古仏心は牆壁瓦礫と言う。そうであれば、古仏心を磨くとも心得ることができよう。三界仏身と聞き、諸法を実相と言えば、三界を磨くとも心得、実相を磨くとも言うことができよう。


/「たれかこれを磨塼とみん」とは、仏の見方で解釈する「磨塼」の始めから終わりまでに暗いから、「たれかこれを磨塼とみざらん」とは、衆生の見方を指す「磨塼」と見るからである。但し、このように言えば、まったく本意ではない。仏法の話に衆生の見方を用いてはならないから、「見る」と言っても「見ない」と言っても、共に仏の見方を説くのである。


「たれかこれを磨塼とみざらん」ということは、始めから終わりまでの本意である。道理に叶うからである。

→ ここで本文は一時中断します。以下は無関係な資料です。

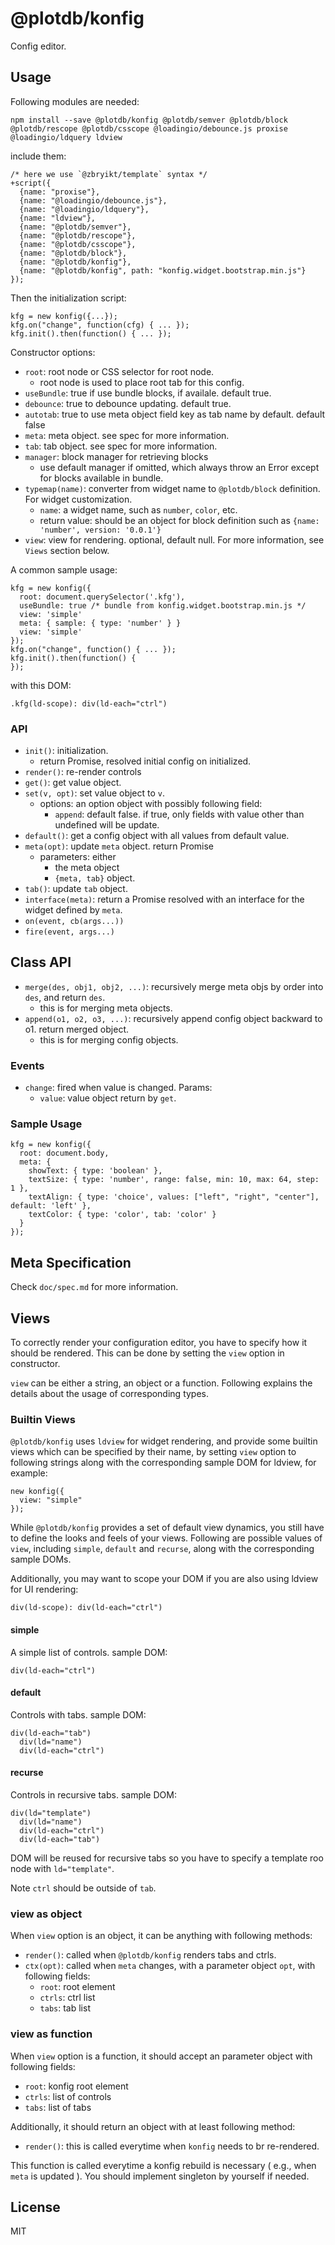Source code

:# @plotdb/konfig

Config editor.


## Usage

Following modules are needed:

    npm install --save @plotdb/konfig @plotdb/semver @plotdb/block @plotdb/rescope @plotdb/csscope @loadingio/debounce.js proxise @loadingio/ldquery ldview

include them:

    /* here we use `@zbryikt/template` syntax */
    +script({
      {name: "proxise"},
      {name: "@loadingio/debounce.js"},
      {name: "@loadingio/ldquery"},
      {name: "ldview"},
      {name: "@plotdb/semver"},
      {name: "@plotdb/rescope"},
      {name: "@plotdb/csscope"},
      {name: "@plotdb/block"},
      {name: "@plotdb/konfig"},
      {name: "@plotdb/konfig", path: "konfig.widget.bootstrap.min.js"}
    });

Then the initialization script:

    kfg = new konfig({...});
    kfg.on("change", function(cfg) { ... });
    kfg.init().then(function() { ... });


Constructor options:

 - `root`: root node or CSS selector for root node.
   - root node is used to place root tab for this config.
 - `useBundle`: true if use bundle blocks, if availale. default true.
 - `debounce`: true to debounce updating. default true.
 - `autotab`: true to use meta object field key as tab name by default. default false
 - `meta`: meta object. see spec for more information.
 - `tab`: tab object. see spec for more information.
 - `manager`: block manager for retrieving blocks
   - use default manager if omitted, which always throw an Error except for blocks available in bundle.
 - `typemap(name)`: converter from widget name to `@plotdb/block` definition. For widget customization.
   - `name`: a widget name, such as `number`, `color`, etc.
   - return value: should be an object for block definition such as `{name: 'number', version: '0.0.1'}`
 - `view`: view for rendering. optional, default null. For more information, see `Views` section below.


A common sample usage:

    kfg = new konfig({
      root: document.querySelector('.kfg'),
      useBundle: true /* bundle from konfig.widget.bootstrap.min.js */
      view: 'simple'
      meta: { sample: { type: 'number' } }
      view: 'simple'
    });
    kfg.on("change", function() { ... });
    kfg.init().then(function() {
    });

with this DOM:

    .kfg(ld-scope): div(ld-each="ctrl")


### API

 - `init()`: initialization.
    - return Promise, resolved initial config on initialized.
 - `render()`: re-render controls
 - `get()`: get value object.
 - `set(v, opt)`: set value object to `v`.
   - options: an option object with possibly following field:
     - `append`: default false. if true, only fields with value other than undefined will be update.
 - `default()`: get a config object with all values from default value.
 - `meta(opt)`: update `meta` object. return Promise
   - parameters: either
     - the meta object
     - `{meta, tab}` object.
 - `tab()`: update `tab` object.
 - `interface(meta)`: return a Promise resolved with an interface for the widget defined by `meta`.
 - `on(event, cb(args...))`
 - `fire(event, args...)`


## Class API

 - `merge(des, obj1, obj2, ...)`: recursively merge meta objs by order into `des`, and return `des`.
   - this is for merging meta objects.
 - `append(o1, o2, o3, ...)`: recursively append config object backward to o1. return merged object.
   - this is for merging config objects.


### Events

 - `change`: fired when value is changed. Params:
   - `value`: value object return by `get`.

### Sample Usage

    kfg = new konfig({
      root: document.body,
      meta: {
        showText: { type: 'boolean' },
        textSize: { type: 'number', range: false, min: 10, max: 64, step: 1 },
        textAlign: { type: 'choice', values: ["left", "right", "center"], default: 'left' },
        textColor: { type: 'color', tab: 'color' }
      }
    });


## Meta Specification

Check `doc/spec.md` for more information.


## Views

To correctly render your configuration editor, you have to specify how it should be rendered. This can be done by setting the `view` option in constructor.

`view` can be either a string, an object or a function. Following explains the details about the usage of corresponding types. 


### Builtin Views

`@plotdb/konfig` uses `ldview` for widget rendering, and provide some builtin views which can be specified by their name, by setting `view` option to following strings along with the corresponding sample DOM for ldview, for example:

    new konfig({
      view: "simple"
    });

While `@plotdb/konfig` provides a set of default view dynamics, you still have to define the looks and feels of your views. Following are possible values of `view`, including `simple`, `default` and `recurse`, along with the corresponding sample DOMs.

Additionally, you may want to scope your DOM if you are also using ldview for UI rendering:

    div(ld-scope): div(ld-each="ctrl")


#### simple

A simple list of controls. sample DOM:

    div(ld-each="ctrl")


#### default

Controls with tabs. sample DOM:

    div(ld-each="tab")
      div(ld="name")
      div(ld-each="ctrl")


#### recurse

Controls in recursive tabs. sample DOM:

    div(ld="template")
      div(ld="name")
      div(ld-each="ctrl")
      div(ld-each="tab")

DOM will be reused for recursive tabs so you have to specify a template roo node with `ld="template"`.

Note `ctrl` should be outside of `tab`.



### view as object

When `view` option is an object, it can be anything with following methods:

 - `render()`: called when `@plotdb/konfig` renders tabs and ctrls.
 - `ctx(opt)`: called when `meta` changes, with a parameter object `opt`, with following fields:
   - `root`: root element
   - `ctrls`: ctrl list
   - `tabs`: tab list


### view as function

When `view` option is a function, it should accept an parameter object with following fields:

 - `root`: konfig root element
 - `ctrls`: list of controls
 - `tabs`: list of tabs

Additionally, it should return an object with at least following method:

 - `render()`: this is called everytime when `konfig` needs to br re-rendered.

This function is called everytime a konfig rebuild is necessary ( e.g., when `meta` is updated ). You should implement singleton by yourself if needed.


## License

MIT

仏道にはまったく不見ということはなく、「たれかこれを磨塼と見ん」と言うのもまた道理である。「磨塼」とは思われないから、兀々地とも作仏とも坐禅とも見るべきであるからである。今は坐仏と見、作鏡と見るべきであるから、「たれかこれを磨塼とみん」と説かれるのである。

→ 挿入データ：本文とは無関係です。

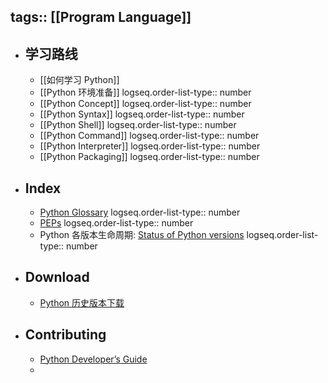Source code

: tags:: [[Program Language]]
---

- ## 学习路线
	- [[如何学习 Python]]
	- [[Python 环境准备]]
	  logseq.order-list-type:: number
	- [[Python Concept]]
	  logseq.order-list-type:: number
	- [[Python Syntax]]
	  logseq.order-list-type:: number
	- [[Python Shell]]
	  logseq.order-list-type:: number
	- [[Python Command]]
	  logseq.order-list-type:: number
	- [[Python Interpreter]]
	  logseq.order-list-type:: number
	- [[Python Packaging]]
	  logseq.order-list-type:: number
- ## Index
	- [Python Glossary](https://docs.python.org/3/glossary.html)
	  logseq.order-list-type:: number
	- [PEPs](https://peps.python.org/)
	  logseq.order-list-type:: number
	- Python 各版本生命周期: [Status of Python versions](https://devguide.python.org/versions)
	  logseq.order-list-type:: number
- ## Download
	- [Python 历史版本下载](https://www.python.org/ftp/python/)
- ## Contributing
	- [Python Developer’s Guide](https://devguide.python.org/)
	-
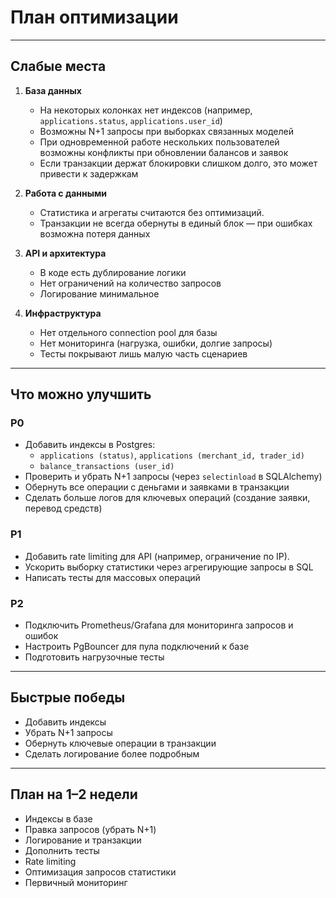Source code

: #  План оптимизации

---

##  Cлабые места

1. **База данных**
   - На некоторых колонках нет индексов (например, `applications.status`, `applications.user_id`)
   - Возможны N+1 запросы при выборках связанных моделей
   - При одновременной работе нескольких пользователей возможны конфликты при обновлении балансов и заявок
   - Если транзакции держат блокировки слишком долго, это может привести к задержкам
   
2. **Работа с данными**
   - Статистика и агрегаты считаются без оптимизаций.
   - Транзакции не всегда обернуты в единый блок — при ошибках возможна потеря данных

3. **API и архитектура**
   - В коде есть дублирование логики
   - Нет ограничений на количество запросов
   - Логирование минимальное

4. **Инфраструктура**
   - Нет отдельного connection pool для базы
   - Нет мониторинга (нагрузка, ошибки, долгие запросы)
   - Тесты покрывают лишь малую часть сценариев

---

## Что можно улучшить

### P0
- Добавить индексы в Postgres:
  - `applications (status)`, `applications (merchant_id, trader_id)`
  - `balance_transactions (user_id)`
- Проверить и убрать N+1 запросы (через `selectinload` в SQLAlchemy)
- Обернуть все операции с деньгами и заявками в транзакции
- Сделать больше логов для ключевых операций (создание заявки, перевод средств)

### P1
- Добавить rate limiting для API (например, ограничение по IP).
- Ускорить выборку статистики через агрегирующие запросы в SQL
- Написать тесты для массовых операций

### P2
- Подключить Prometheus/Grafana для мониторинга запросов и ошибок
- Настроить PgBouncer для пула подключений к базе
- Подготовить нагрузочные тесты

---

## Быстрые победы
- Добавить индексы
- Убрать N+1 запросы
- Обернуть ключевые операции в транзакции
- Сделать логирование более подробным

---

## План на 1–2 недели
   - Индексы в базе
   - Правка запросов (убрать N+1)
   - Логирование и транзакции
   - Дополнить тесты
   - Rate limiting
   - Оптимизация запросов статистики
   - Первичный мониторинг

/「依経解義、三世仏怨、離経一字、如同魔説」(経に依って義を解するは三世仏の怨、経の一字を離れては魔説に同ずるが如し)という文を、間違って凡夫が理解する所を言うのであろうと、悪く解するのである。


これは一つの意味で、本意ではない。「仏の怨アダ」と言っても世間の「怨」と理解してはならず、「魔説」と言っても世間の「魔」ではない。

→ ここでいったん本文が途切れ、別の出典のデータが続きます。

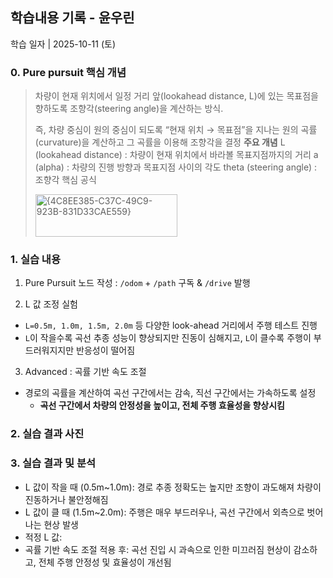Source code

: ## 학습내용 기록 - 윤우린

학습 일자 | 2025-10-11 (토)

### 0. Pure pursuit 핵심 개념
> 차량이 현재 위치에서 일정 거리 앞(lookahead distance, L)에 있는 목표점을 향하도록  조향각(steering angle)을 계산하는 방식.
>
> 즉, 차량 중심이 원의 중심이 되도록 “현재 위치 → 목표점”을 지나는 원의 곡률(curvature)을 계산하고 그 곡률을 이용해 조향각을 결정
> **주요 개념**
> L (lookahead distance) : 차량이 현재 위치에서 바라볼 목표지점까지의 거리
> a (alpha) : 차량의 진행 방향과 목표지점 사이의 각도
> theta (steering angle) : 조향각
> 핵심 공식
>
> <img width="227" height="68" alt="{4C8EE385-C37C-49C9-923B-831D33CAE559}" src="https://github.com/user-attachments/assets/ea97b4eb-c6ad-4220-b770-c135df68131d" />



### 1. 실습 내용
1) Pure Pursuit 노드 작성 : `/odom` + `/path` 구독 & `/drive` 발행
  
2) L 값 조정 실험
- `L=0.5m, 1.0m, 1.5m, 2.0m` 등 다양한 look-ahead 거리에서 주행 테스트 진행
- `L`이 작을수록 곡선 추종 성능이 향상되지만 진동이 심해지고, `L`이 클수록 주행이 부드러워지지만 반응성이 떨어짐

3) Advanced : 곡률 기반 속도 조절
- 경로의 곡률을 계산하여 곡선 구간에서는 감속, 직선 구간에서는 가속하도록 설정
  - **곡선 구간에서 차량의 안정성을 높이고, 전체 주행 효율성을 향상시킴**

### 2. 실습 결과 사진

### 3. 실습 결과 및 분석
- L 값이 작을 때 (0.5m~1.0m): 경로 추종 정확도는 높지만 조향이 과도해져 차량이 진동하거나 불안정해짐
- L 값이 클 때 (1.5m~2.0m): 주행은 매우 부드러우나, 곡선 구간에서 외측으로 벗어나는 현상 발생
- 적정 L 값: 
- 곡률 기반 속도 조절 적용 후: 곡선 진입 시 과속으로 인한 미끄러짐 현상이 감소하고, 전체 주행 안정성 및 효율성이 개선됨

「怨」と言っても、「不悟至道す」(悟らずに道に至る)と説く不悟、また「諸法の仏法なる時節」(すべてのものが仏法である次節)の迷、或いは「将錯就錯」(錯りによって錯りに就く)ほどのあやまりと心得るべきである。若至・既至・不至などというほどである。


「魔」とは入仏入魔の「魔」、鬼窟裏などという鬼ほどに心得るべきである。「磨塼」が見・不見に定まれば、「作什麼」とは言わないのである。


/「たれかこれを磨塼とみざらん」という意味は、「磨塼」の外に誰もいないということである。「たれかこれを磨塼とみん」というのは、誰もいないから見ることができないという意味である。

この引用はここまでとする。